Your assignment>
Whichever lines include the word "createContext", copy them as they appear in the data.

Supplied records>

----

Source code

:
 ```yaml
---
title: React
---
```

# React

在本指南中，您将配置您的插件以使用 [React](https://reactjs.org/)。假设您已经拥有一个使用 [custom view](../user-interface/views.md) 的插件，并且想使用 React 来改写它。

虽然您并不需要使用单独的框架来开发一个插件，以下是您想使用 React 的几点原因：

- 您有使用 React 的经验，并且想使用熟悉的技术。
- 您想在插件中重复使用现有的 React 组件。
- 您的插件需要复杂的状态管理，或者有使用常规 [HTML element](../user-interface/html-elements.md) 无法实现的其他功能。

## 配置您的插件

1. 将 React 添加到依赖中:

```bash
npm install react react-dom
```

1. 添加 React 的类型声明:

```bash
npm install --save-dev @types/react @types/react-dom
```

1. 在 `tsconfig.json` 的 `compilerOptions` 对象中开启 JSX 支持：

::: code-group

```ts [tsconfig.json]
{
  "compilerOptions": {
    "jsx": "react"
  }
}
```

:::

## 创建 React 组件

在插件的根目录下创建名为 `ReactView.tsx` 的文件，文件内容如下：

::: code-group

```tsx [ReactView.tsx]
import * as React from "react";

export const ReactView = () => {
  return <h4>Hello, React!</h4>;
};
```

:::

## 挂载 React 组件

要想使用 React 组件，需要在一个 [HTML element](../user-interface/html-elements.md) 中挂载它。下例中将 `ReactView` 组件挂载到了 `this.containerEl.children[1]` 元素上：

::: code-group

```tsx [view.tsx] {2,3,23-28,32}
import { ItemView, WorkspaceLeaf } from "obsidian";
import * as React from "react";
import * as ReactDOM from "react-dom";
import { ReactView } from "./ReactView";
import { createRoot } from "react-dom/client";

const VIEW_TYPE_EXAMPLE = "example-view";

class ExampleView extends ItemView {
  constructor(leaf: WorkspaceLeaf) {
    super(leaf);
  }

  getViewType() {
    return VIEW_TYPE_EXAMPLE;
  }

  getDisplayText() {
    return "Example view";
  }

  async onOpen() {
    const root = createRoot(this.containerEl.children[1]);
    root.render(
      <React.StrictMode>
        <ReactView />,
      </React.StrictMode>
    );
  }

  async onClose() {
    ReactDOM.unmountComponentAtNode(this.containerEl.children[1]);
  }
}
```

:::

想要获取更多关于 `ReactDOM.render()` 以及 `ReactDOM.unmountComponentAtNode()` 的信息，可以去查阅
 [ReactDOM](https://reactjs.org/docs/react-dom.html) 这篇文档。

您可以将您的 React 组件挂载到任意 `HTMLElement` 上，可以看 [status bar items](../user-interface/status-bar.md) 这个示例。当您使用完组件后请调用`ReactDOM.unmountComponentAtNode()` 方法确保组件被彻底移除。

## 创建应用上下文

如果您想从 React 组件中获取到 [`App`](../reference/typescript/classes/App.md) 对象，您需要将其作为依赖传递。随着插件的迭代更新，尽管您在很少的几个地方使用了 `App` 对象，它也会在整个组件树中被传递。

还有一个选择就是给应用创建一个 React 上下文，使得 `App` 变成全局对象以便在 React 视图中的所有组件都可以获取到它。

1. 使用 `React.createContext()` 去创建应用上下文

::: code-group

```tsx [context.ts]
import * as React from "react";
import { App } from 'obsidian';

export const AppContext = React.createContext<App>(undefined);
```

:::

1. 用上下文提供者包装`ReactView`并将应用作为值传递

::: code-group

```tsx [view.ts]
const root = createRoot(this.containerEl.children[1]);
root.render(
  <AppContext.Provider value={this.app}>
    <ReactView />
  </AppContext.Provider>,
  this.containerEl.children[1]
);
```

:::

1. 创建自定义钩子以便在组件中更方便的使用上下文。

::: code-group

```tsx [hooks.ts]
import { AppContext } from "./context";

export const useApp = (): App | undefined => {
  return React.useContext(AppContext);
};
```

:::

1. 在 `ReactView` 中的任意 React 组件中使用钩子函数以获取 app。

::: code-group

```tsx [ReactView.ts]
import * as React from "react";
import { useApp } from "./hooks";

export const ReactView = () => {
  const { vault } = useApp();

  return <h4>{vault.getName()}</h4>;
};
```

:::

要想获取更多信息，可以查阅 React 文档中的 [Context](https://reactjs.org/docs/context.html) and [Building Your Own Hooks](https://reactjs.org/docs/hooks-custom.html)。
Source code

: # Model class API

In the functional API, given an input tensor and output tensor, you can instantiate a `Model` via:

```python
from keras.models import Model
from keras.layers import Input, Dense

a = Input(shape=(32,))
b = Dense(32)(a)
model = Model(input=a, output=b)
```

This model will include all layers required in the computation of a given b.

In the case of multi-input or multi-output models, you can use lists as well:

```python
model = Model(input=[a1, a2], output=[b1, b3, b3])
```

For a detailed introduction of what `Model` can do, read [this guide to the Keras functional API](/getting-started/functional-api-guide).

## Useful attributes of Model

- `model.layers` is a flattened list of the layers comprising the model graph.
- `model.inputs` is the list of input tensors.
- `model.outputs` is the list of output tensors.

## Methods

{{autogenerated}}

----

Expected answer>
1. 使用 `React.createContext()` 去创建应用上下文
export const AppContext = React.createContext<App>(undefined);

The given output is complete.